Wyman is the first Dance Historian of the Month featured who is neither an academic, nor a retired dancer – he is a journalist. Starting out in London in the 1960s, he covered entertainment and the exploding popular music scene. His personal life drew him into a direct relationship with dance and eventually he came to write about it. After over three decades of covering dance, music and theatre in Vancouver, he moved onto advocating the importance of the arts, all arts, in culture and education in Canada. He wrote a book about this too, The Defiant Imagination: Why Culture Matters (2004), and is working on a sequel.

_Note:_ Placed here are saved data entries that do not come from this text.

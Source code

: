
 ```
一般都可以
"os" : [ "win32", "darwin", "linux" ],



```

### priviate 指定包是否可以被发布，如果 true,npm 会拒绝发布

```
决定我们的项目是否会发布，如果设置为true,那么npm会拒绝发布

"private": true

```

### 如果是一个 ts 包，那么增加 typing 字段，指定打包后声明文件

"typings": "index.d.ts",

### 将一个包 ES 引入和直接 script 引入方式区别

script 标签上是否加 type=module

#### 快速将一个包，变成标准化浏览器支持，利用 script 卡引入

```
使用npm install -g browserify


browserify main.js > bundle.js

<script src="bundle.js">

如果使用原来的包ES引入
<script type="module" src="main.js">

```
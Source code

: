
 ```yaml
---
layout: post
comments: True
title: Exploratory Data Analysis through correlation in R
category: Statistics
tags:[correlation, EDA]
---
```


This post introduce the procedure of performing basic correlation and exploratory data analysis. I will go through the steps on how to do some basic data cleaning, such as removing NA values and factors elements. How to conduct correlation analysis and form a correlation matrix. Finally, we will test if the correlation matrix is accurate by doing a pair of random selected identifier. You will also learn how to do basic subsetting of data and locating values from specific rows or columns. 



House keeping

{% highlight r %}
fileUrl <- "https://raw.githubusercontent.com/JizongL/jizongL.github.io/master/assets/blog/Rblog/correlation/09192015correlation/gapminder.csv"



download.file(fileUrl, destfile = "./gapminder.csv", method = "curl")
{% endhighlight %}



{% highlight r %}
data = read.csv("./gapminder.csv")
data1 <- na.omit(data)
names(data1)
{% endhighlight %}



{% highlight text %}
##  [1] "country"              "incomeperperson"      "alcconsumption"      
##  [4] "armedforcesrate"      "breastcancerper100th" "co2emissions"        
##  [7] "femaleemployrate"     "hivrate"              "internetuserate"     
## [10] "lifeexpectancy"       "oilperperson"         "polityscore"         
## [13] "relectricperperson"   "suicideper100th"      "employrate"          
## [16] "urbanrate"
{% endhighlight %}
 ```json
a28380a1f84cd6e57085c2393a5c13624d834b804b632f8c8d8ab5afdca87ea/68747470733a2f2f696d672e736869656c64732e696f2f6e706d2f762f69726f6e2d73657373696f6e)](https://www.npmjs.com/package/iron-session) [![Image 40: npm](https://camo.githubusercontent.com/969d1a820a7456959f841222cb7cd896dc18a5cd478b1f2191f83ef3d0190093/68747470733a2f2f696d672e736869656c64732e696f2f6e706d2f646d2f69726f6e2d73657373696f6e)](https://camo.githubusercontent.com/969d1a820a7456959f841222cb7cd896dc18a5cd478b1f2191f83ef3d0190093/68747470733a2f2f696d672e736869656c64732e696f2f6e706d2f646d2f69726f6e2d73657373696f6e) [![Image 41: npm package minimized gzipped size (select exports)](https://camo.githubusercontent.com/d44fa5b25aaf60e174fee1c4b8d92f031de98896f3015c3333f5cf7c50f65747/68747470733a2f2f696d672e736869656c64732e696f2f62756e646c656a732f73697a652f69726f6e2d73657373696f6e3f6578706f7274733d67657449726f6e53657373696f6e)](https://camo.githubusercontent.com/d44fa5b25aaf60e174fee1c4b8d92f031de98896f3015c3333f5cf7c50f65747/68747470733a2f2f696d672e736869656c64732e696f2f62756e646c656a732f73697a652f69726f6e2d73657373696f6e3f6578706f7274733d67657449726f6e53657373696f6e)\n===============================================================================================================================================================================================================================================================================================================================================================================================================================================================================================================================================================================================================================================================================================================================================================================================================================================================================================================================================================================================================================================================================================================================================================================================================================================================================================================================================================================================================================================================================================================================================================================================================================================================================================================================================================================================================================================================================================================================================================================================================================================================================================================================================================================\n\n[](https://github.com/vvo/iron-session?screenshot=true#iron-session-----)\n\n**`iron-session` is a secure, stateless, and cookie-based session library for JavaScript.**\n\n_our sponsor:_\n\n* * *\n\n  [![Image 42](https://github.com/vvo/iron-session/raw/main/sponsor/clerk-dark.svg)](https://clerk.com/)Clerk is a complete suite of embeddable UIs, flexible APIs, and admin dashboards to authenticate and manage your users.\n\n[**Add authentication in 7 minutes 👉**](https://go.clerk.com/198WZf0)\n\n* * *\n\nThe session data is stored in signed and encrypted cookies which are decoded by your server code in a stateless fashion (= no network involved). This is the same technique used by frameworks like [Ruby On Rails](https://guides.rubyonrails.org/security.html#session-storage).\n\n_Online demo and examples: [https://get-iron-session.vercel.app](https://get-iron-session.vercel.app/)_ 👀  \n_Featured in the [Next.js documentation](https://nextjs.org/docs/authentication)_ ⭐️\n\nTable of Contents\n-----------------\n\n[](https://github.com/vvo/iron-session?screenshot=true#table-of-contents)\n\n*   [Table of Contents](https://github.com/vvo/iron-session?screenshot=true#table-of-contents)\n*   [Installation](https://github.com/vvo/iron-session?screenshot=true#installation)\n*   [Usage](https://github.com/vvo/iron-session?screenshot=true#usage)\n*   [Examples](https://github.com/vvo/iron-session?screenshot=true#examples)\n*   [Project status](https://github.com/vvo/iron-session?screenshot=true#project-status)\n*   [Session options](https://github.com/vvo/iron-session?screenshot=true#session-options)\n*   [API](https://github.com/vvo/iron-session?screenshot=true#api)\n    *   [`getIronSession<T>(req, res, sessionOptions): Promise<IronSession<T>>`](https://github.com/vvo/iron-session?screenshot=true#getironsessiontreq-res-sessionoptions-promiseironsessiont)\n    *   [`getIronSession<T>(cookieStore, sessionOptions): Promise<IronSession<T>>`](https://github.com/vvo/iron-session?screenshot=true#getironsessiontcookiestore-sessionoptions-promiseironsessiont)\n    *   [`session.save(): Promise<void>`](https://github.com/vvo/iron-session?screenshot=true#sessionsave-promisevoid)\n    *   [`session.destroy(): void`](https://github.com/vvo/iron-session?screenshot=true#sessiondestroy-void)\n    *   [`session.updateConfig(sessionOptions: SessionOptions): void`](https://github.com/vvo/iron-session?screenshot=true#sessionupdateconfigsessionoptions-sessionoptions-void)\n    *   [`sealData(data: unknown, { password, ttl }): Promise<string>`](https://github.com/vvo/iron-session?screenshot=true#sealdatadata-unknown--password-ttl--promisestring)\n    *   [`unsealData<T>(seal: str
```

Though his career focus has broadened beyond dance in recent years, Wyman remains in the know – dance, after all, is his favourite art form. As he continues his advocacy work in municipal, provincial, national and international arenas, we should consider ourselves lucky that his is a voice that can speak to dance, understands dance, loves dance. It is a new year and as we dare to have renewed hope and dreams for the future of our art form in these trying times, it is good to have someone like Wyman onside.
Enjoy the interview and happy new year!
AN INTERVIEW WITH MAX WYMAN
Name: Max Wyman
Date of birth: May 14, 1939
Place of birth: Wellingborough, in the English Midlands
SB: What was your path to becoming a dance historian?
MW: I came to Canada in 1967 with my first wife Anna Wyman. She ran her dance company, The Anna Wyman Dance Theatre, here in Vancouver for a long time. We had two children and we left London looking for new adventures and came to the west coast. Before we left I'd been working as a journalist in London and I wrote to The Vancouver Sun and said, “I'm on my way and I'm God's gift to journalism.” I sent them a big lavish brochure about my work. They told me not to bother, that they didn't have any vacancies and told me to go to Toronto or Winnipeg.
We arrived in Vancouver on a wet Sunday night and the following morning I went down to The Sun and said, “I'm here,” and they said, “Well aren't you lucky, somebody's been fired.” So, I got the job and I was with The Vancouver Sun for about thirty-five years. I did general reporting for awhile; I was new to the city, I had no claim on anything else, but I would get into discussions with the music critic who was also the dance critic and within about six months I was doing the music and dance beat.
SB: You had been doing general reporting while you were in London?
MW: Mostly music and entertainment for various magazines and newspapers. It was the sixties and I was very involved in the popular music scene.
SB: You obviously took on dance and had some comfort with it because of Anna's work?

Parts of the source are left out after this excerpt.